Copy out each line of the listing that has the word "commit" in it.

START DATA RECORDS

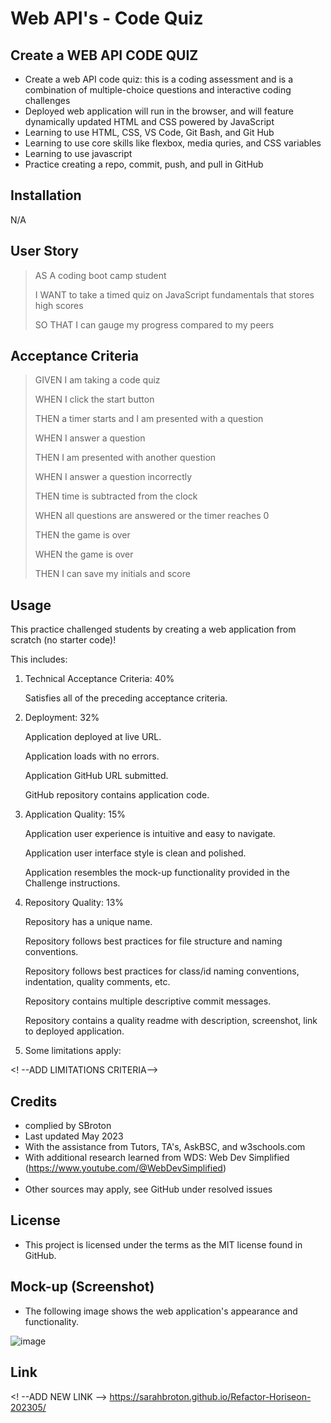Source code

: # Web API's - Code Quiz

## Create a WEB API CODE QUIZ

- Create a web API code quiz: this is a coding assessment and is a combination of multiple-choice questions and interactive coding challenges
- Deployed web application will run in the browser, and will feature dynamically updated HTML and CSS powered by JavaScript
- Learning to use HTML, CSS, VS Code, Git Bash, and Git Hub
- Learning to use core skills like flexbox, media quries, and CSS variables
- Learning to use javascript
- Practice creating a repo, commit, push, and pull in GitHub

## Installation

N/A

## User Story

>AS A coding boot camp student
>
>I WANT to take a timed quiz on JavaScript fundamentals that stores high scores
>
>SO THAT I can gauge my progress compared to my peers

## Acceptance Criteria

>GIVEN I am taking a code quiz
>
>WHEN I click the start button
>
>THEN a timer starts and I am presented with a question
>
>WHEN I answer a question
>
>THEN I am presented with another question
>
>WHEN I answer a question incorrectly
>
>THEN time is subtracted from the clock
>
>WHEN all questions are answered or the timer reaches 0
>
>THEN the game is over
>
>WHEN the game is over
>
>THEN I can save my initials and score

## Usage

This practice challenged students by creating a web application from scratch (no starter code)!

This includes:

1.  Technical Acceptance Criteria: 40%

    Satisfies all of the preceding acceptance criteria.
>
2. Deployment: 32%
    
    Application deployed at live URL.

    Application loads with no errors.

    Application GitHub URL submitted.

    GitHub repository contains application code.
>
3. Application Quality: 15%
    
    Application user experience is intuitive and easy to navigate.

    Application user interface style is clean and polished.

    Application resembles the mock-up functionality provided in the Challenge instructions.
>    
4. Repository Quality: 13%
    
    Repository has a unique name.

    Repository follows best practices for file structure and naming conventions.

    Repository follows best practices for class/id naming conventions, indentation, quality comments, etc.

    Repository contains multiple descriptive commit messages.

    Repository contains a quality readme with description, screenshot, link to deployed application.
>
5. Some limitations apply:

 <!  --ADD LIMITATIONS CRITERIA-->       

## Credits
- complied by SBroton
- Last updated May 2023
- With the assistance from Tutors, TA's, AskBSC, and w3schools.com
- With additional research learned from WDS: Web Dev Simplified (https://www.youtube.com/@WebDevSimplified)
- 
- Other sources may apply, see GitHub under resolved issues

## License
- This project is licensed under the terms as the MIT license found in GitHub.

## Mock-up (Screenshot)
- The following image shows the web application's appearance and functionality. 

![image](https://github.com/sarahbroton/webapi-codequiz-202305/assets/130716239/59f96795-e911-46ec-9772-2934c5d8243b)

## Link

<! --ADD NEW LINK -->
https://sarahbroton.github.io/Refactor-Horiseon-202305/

END DATA RECORDS
START DATA RECORDS

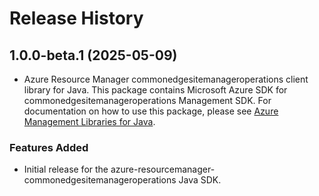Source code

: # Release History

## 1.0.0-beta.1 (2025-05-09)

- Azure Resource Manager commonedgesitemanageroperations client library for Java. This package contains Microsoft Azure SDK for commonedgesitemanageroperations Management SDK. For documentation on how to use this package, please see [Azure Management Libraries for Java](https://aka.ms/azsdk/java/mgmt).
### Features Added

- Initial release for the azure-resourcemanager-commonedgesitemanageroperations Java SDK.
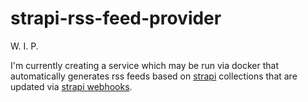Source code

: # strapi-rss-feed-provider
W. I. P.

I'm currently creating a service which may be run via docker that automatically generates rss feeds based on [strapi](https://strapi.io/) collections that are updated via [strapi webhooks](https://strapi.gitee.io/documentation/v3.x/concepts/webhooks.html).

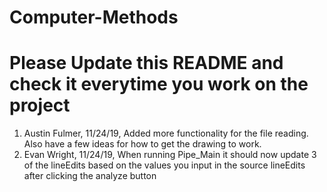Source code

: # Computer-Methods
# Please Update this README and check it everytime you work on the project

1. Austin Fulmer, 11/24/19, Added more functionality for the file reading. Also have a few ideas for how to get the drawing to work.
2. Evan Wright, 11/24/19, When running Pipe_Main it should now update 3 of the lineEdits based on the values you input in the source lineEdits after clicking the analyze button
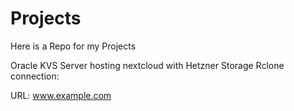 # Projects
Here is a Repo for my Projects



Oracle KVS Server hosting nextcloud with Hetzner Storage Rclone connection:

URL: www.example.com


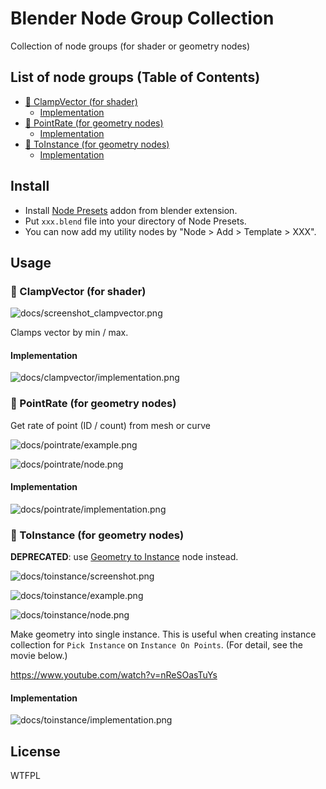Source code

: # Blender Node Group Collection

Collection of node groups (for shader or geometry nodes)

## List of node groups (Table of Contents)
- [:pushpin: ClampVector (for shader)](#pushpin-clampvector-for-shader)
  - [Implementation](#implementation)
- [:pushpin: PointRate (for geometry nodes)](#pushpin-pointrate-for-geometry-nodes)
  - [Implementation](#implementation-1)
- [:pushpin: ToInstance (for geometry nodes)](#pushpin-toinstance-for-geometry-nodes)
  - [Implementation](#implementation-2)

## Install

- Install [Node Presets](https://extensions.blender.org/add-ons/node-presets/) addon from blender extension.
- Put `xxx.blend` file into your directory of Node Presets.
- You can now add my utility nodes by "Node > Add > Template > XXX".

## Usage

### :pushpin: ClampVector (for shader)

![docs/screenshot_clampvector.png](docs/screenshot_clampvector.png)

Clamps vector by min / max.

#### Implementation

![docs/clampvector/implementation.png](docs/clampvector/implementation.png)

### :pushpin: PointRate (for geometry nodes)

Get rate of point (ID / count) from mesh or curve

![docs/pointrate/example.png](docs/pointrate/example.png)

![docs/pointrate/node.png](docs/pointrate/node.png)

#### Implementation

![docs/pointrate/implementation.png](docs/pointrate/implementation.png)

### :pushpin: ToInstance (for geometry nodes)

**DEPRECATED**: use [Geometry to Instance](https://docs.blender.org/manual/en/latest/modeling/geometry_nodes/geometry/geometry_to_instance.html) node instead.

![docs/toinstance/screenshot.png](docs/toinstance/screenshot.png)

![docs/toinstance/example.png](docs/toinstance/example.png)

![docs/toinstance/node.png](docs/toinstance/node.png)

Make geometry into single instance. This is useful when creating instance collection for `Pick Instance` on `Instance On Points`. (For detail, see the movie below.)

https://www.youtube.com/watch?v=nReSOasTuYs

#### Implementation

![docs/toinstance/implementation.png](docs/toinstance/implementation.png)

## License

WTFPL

END DATA RECORDS
START DATA RECORDS

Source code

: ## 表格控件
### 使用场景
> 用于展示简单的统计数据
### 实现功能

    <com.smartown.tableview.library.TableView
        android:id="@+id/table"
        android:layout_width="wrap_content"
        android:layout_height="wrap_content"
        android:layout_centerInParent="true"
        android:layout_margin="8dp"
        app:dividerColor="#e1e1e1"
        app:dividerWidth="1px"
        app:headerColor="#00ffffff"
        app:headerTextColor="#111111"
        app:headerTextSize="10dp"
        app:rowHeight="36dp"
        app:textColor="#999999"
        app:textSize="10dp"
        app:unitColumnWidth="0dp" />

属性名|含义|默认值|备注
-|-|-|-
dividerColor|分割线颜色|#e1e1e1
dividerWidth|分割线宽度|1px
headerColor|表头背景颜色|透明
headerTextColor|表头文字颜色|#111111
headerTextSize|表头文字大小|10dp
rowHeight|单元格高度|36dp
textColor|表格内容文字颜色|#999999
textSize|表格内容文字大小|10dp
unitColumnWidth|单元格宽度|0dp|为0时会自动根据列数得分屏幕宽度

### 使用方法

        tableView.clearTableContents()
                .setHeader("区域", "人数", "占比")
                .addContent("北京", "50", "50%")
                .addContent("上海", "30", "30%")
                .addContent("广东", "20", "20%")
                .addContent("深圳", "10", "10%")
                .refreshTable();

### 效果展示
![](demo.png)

END DATA RECORDS

### TASK RESPONSE
- Practice creating a repo, commit, push, and pull in GitHub
    Repository contains multiple descriptive commit messages.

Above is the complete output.